__Activity__:
Copy out each line of the data below in which the string "mathcal" appears.

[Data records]

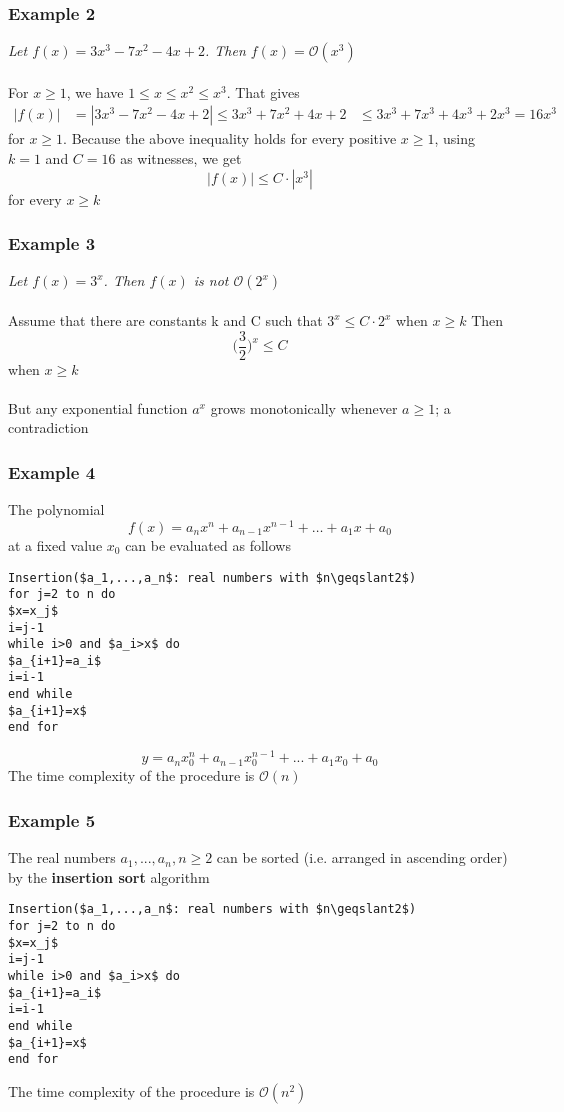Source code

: \documentclass{article}[18pt]
\begin{document}
\subsubsection{Example 2}
\textit{Let $f(x)=3x^3-7x^2-4x+2$. Then $f(x)=\mathcal{O}(x^3)$ }\\
\\
For $x\geqslant 1$, we have $1\leqslant x\leqslant x^2\leqslant x^3$. That gives
$$\begin{aligned} | f ( x ) | & = \left| 3 x ^ { 3 } - 7 x ^ { 2 } - 4 x + 2 \right| \leq 3 x ^ { 3 } + 7 x ^ { 2 } + 4 x + 2 & \leq 3 x ^ { 3 } + 7 x ^ { 3 } + 4 x ^ { 3 } + 2 x ^ { 3 } = 16 x ^ { 3 } \end{aligned}$$
for $x\geqslant 1$. Because the above inequality holds for every positive $x\geqslant 1$, using $k=1$ and $C=16$ as witnesses, we get
$$|f(x)|\leqslant C\cdot |x^3|$$
for every $x\geqslant k$
\subsubsection{Example 3}
\textit{Let $f(x)=3^x$. Then $f(x)$ is not $\mathcal{O}(2^x)$}\\
\\
Assume that there are constants k and C such that $3^x\leqslant C\cdot 2^x$ when $x\geqslant k$ Then
$$\Bigg(\dfrac{3}{2}\Bigg)^x\leqslant C$$
when $x\geqslant k$\\
\\
But any exponential function $a^x$ grows monotonically whenever $a\geqslant 1$; a contradiction
\subsubsection{Example 4}
The polynomial
$$f ( x ) = a _ { n } x ^ { n } + a _ { n - 1 } x ^ { n - 1 } + \ldots + a _ { 1 } x + a _ { 0 }$$
at a fixed value $x_0$ can be evaluated as follows

\begin{lstlisting}
Insertion($a_1,...,a_n$: real numbers with $n\geqslant2$)
for j=2 to n do
$x=x_j$
i=j-1
while i>0 and $a_i>x$ do
$a_{i+1}=a_i$
i=i-1
end while
$a_{i+1}=x$
end for
\end{lstlisting}
$$y=a_nx_0^n+a_{n-1}x_0^{n-1}+...+a_1x_0+a_0$$
The time complexity of the procedure is $\mathcal{O}(n)$
\subsubsection{Example 5}
The real numbers $a_1,...,a_n, n\geqslant 2$ can be sorted (i.e. arranged in ascending order) by the \textbf{insertion sort} algorithm
\begin{lstlisting}
Insertion($a_1,...,a_n$: real numbers with $n\geqslant2$)
for j=2 to n do
$x=x_j$
i=j-1
while i>0 and $a_i>x$ do
$a_{i+1}=a_i$
i=i-1
end while
$a_{i+1}=x$
end for
\end{lstlisting}
The time complexity of the procedure is $\mathcal{O}(n^2)$
\end{document}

__Solution to the problem__:
\textit{Let $f(x)=3x^3-7x^2-4x+2$. Then $f(x)=\mathcal{O}(x^3)$ }\\
\textit{Let $f(x)=3^x$. Then $f(x)$ is not $\mathcal{O}(2^x)$}\\
The time complexity of the procedure is $\mathcal{O}(n)$
The time complexity of the procedure is $\mathcal{O}(n^2)$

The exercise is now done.